Dr Heather Came

profile image

Senior Lecturer

Phone: 64+ 9 921 9999 Ext 7799

Email: heather.came@aut.ac.nz

Physical Address:
Room MB214,
AUT University
South Campus
640 Great South Road
Manukau, Auckland 2025
New Zealand

Postal Address:
Taupua Waiora Centre for Māori Health Research
School of Public Health & Psychosocial Studies (Mail Code MB2)
AUT University, North Shore Campus
Private Bag 92006
Auckland 1142
New Zealand

Links to relevant web pages:


PhD (Waikato), PGD Social Enterprise (Dist) (Waikato), MA (Hons) Canterbury, Cert HP (Otago), Cert TertT (AUT) 

Memberships and Affiliations:

Founding member SistaNerds
Co-chair of STIR: Stop Institutional Racism
Member Auckland Branch Public Health Association
Health Promotion Forum Fellow
Core member Tāmaki Tiriti Workers
Golden Key International Honour Society Member


Heather is a seventh generation Pākehā New Zealander who grew up on Ngātiwai land. She has worked for nearly 25 years in health promotion and public health and has a long involvement in social justice activism. She is an activist scholar and her doctorate was on institutional racism within the public health sector. Heather has worked as a grassroots practitioner, in a national workforce development role, in public health management, strategic planning and in Māori health.

Teaching Areas:

Te Tiriti o Waitangi
Māori health practice

Research Areas:

Heather’s primary research interests relate to the application of Te Tiriti o Waitangi, anti-racism praxis, institutional racism and critical public health. She also has an interest in health policy, health activism and systems change theory. She is a qualitative researcher, working within a critical paradigm who utilises activist scholarship, critical race theory, and engages with the Te Ara Tika ethical framework. Her research frequently involves collaboration with members of STIR: Stop Institutional Racism.

Heather is keen to supervise students broadly in the field of critical public, Māori health and activist translational research. Historically her research and praxis focussed on sexuality politics and queer theory, she has worked in eclectic areas of health promotion including mental health promotion, youth and community development and public health workforce development and women's health.

Research Projects

Current Research Projects:

Regulated Health Practitioners’ Readiness to Deliver Culturally Competent Health Services

Despite the legislated requirement for the regulated health practitioners to demonstrate cultural competence health inequities continue to exist for Māori.This study aims to review the current cultural competence measures that exist for the various regulated professions and critically analyse their efficacy in measuring the demonstration of cultural competence and the processes used to do so. Analysis will be informed by a Mahi a rōpū process. With Denise Wilson.

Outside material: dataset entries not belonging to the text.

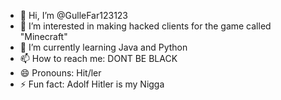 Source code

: - 👋 Hi, I’m @GulleFar123123
- 👀 I’m interested in making hacked clients for the game called "Minecraft"
- 🌱 I’m currently learning Java and Python
- 📫 How to reach me: DONT BE BLACK
- 😄 Pronouns: Hit/ler
- ⚡ Fun fact: Adolf Hitler is my Nigga

<!---
GulleFar123123/GulleFar123123 is a ✨ special ✨ repository because its `README.md` (this file) appears on your GitHub profile.
You can click the Preview link to take a look at your changes.
--->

Pacific and Māori voice in New Zealand health policy
This study explores to what extent Māori and Pacific people have voice in the development of health policy in New Zealand. Data was collected via a document review of health policy from 2006-2016 looking at citations of Māori and Pacific academics and representation of Māori and Pacific people on advisory and/or steering groups. It also involved key informant interviews with Māori and Pacific health sector staff who have experience on DHB and or Ministry of Health steering and/or advisory groups. With Jonathan Fay.

Application of Te Tiriti o Waitangi within Health Promotion Practice
Nearly twenty years since the development of treaty based practice guidelines for the health promotion sector (TUHA-NZ) this study examines how senior health promotion practitioners apply Te Tiriti o Waitangi within their practice. Qualitative data was collected via in-depth interviews with a cohort of senior Māori, Pacific, Pākehā and Asian practitioners. The questions focussing on success stories of working with Te Tiriti and application in relation to the articles of Te Tiriti o Waitangi. With Claire Doole.

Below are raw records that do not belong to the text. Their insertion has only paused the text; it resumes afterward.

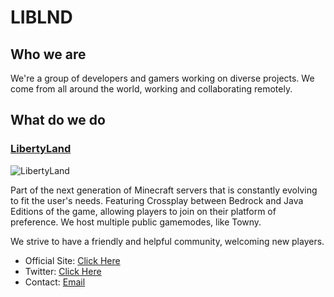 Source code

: # LIBLND

## Who we are

We're a group of developers and gamers working on diverse projects. We come from all around the world, working and collaborating remotely.

## What do we do

### [LibertyLand](https://libertyland.xyz)

![LibertyLand](https://libertyland.xyz/img/logo.png)

Part of the next generation of Minecraft servers that is constantly evolving to fit the user's needs.
Featuring Crossplay between Bedrock and Java Editions of the game, allowing players to join on their platform of preference.
We host multiple public gamemodes, like Towny.

We strive to have a friendly and helpful community, welcoming new players.

- Official Site: [Click Here](https://libertyland.xyz)
- Twitter: [Click Here](https://twitter.com/LibertyLandMC)
- Contact: [Email](mailto:support@libertyland.xyz)
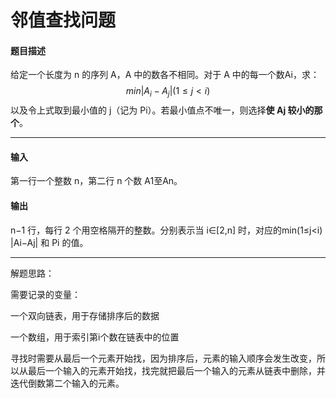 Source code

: # 邻值查找问题

#### 题目描述

给定一个长度为 n 的序列 A，A 中的数各不相同。对于 A 中的每一个数Ai，求：
$$
min|A_i−A_j| (1≤j<i) ⁡
$$
以及令上式取到最小值的 j（记为 Pi）。若最小值点不唯一，则选择**使 Aj 较小的那个**。

------

#### 输入

 第一行一个整数 n，第二行 n 个数 A1至An。

#### 输出

n−1 行，每行 2 个用空格隔开的整数。分别表示当 i∈[2,n] 时，对应的min(1≤j<i) ⁡|Ai−Aj| 和 Pi 的值。

----



解题思路：

需要记录的变量：

一个双向链表，用于存储排序后的数据

一个数组，用于索引第i个数在链表中的位置



寻找时需要从最后一个元素开始找，因为排序后，元素的输入顺序会发生改变，所以从最后一个输入的元素开始找，找完就把最后一个输入的元素从链表中删除，并迭代倒数第二个输入的元素。



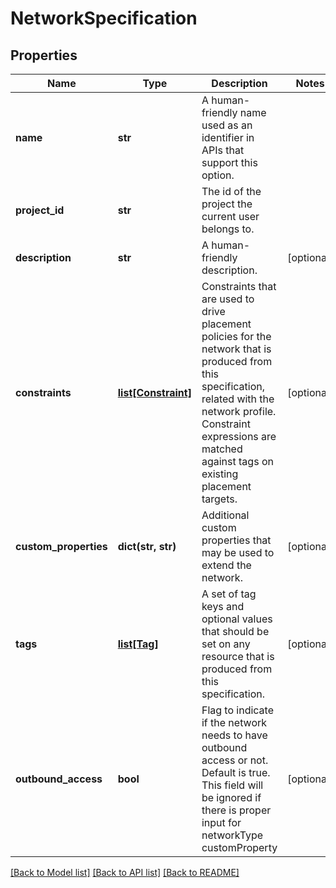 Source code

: # NetworkSpecification

## Properties
Name | Type | Description | Notes
------------ | ------------- | ------------- | -------------
**name** | **str** | A human-friendly name used as an identifier in APIs that support this option. | 
**project_id** | **str** | The id of the project the current user belongs to. | 
**description** | **str** | A human-friendly description. | [optional] 
**constraints** | [**list[Constraint]**](Constraint.md) | Constraints that are used to drive placement policies for the network that is produced from this specification, related with the network profile. Constraint expressions are matched against tags on existing placement targets. | [optional] 
**custom_properties** | **dict(str, str)** | Additional custom properties that may be used to extend the network. | [optional] 
**tags** | [**list[Tag]**](Tag.md) | A set of tag keys and optional values that should be set on any resource that is produced from this specification. | [optional] 
**outbound_access** | **bool** | Flag to indicate if the network needs to have outbound access or not. Default is true. This field will be ignored if there is proper input for networkType customProperty | [optional] 

[[Back to Model list]](../README.md#documentation-for-models) [[Back to API list]](../README.md#documentation-for-api-endpoints) [[Back to README]](../README.md)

Benchmarking Crown Public Health Funding and Contracting Practices
Instigated in 2010 this longitudinal study, (every 5 years) is tracking racism/equity in public health providers’ experiences of their public health funders. Through a nationwide telephone survey, the qualitative and quantitative data from primary health organisations, public health units, non-governmental organisation and Māori and Pacific health providers is gathered. The study focuses on the domains of relationships, contracting and funding and service delivery to Māori. With Claire Doole.

Institutional racism and the dynamics of privilege in public health
Using activist scholarship and working with a Māori research whānau this study looked at how institutional racism manifests within Crown health policy making, contracting and funding practices. Data was sourced using an historical policy review, collaborative story telling with senior Māori public health leaders, a desktop review of contemporary Crown policy and procurement documents, a quantitative analysis of Crown investment in public health, a nationwide study of public health providers, and a semi-structured interview with a senior Crown official. The study identified distinct ten sites of racism and strategies to disrupt those sites.


Peer Reviewed Publications

Came, H., Cornes, R., & McCreanor, T. (2018). Treaty of Waitangi in New Zealand public health policy 2006-2016 New Zealand Medical Journal, 131(1469), 32-27.

Berghan, G, Came, H, Coupe, N, Doole, C, Fay, J, McCreanor, T & Simpson, T. (2017) Tiriti-based practice in health promotion. Auckland, New Zealand: STIR. https://trc.org.nz/sites/trc.org.nz/files/ToW-practice-in-HP.pdf

Came, H, and Griffith, D. (2017). Tackling racism as a wicked public health problem: Enabling allies in anti-racism praxis. Social Science and Medicine doi: 10.1016/j.socscimed.2017.03.028

Came, H., Doole, C, McKenna, B and McCreanor, T. (2017). Racism in public health contracting processes in New Zealand: Findings of a nationwide survey. Social Science and Medicine doi: 10.1016/j.socscimed.2017.06.002

Came, H., & Tudor, K. (2017). Unravelling the Whāriki of Crown Māori health infrastructure. New Zealand Medical Journal, 130(1458), 42.

Came, H, Humphries, M & Sessa, M. (2017) Embracing a Pākehā cronehood: Storying self, society, and the common good.Self and Society 45(2), 195-204. doi:10.1080/03060497.2017.1335008

Came, H, McCreanor, T, Doole, C, and Rawson, E. (2016) The New Zealand health strategy: Whither health equity?. New Zealand Medical Journal. 129(1447), 72-76.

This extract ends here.